#### [PROBLEM TO WORK ON]
Below are the records. Gather each line that holds "Hardening".
GIVEN INFORMATION Start Marker
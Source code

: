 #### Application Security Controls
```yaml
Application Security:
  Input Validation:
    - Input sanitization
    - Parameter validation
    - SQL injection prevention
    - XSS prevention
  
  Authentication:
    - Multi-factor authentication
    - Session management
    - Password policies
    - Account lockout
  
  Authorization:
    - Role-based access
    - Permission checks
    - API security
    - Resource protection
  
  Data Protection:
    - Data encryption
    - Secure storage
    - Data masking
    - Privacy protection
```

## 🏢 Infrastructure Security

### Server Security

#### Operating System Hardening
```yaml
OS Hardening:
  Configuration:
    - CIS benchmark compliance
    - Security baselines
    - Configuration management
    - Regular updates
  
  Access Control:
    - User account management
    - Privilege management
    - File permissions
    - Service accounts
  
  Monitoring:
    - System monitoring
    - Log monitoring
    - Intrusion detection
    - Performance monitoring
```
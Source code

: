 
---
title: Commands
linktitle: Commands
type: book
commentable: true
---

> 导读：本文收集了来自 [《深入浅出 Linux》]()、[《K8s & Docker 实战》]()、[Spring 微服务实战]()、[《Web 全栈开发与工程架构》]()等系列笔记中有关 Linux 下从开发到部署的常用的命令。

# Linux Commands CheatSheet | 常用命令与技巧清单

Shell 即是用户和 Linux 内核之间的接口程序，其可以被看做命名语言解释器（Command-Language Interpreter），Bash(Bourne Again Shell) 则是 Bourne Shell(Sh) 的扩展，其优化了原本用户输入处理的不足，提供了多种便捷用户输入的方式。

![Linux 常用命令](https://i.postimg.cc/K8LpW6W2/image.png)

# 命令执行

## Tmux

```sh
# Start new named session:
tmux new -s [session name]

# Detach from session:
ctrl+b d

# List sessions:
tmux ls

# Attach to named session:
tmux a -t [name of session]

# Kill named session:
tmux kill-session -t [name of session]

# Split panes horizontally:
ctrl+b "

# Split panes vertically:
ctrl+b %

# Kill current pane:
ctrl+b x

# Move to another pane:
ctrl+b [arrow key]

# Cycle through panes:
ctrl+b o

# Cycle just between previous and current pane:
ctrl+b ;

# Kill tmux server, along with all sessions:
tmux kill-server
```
GIVEN INFORMATION End Marker
#### [RESPONSE AREA]
#### Operating System Hardening
OS Hardening:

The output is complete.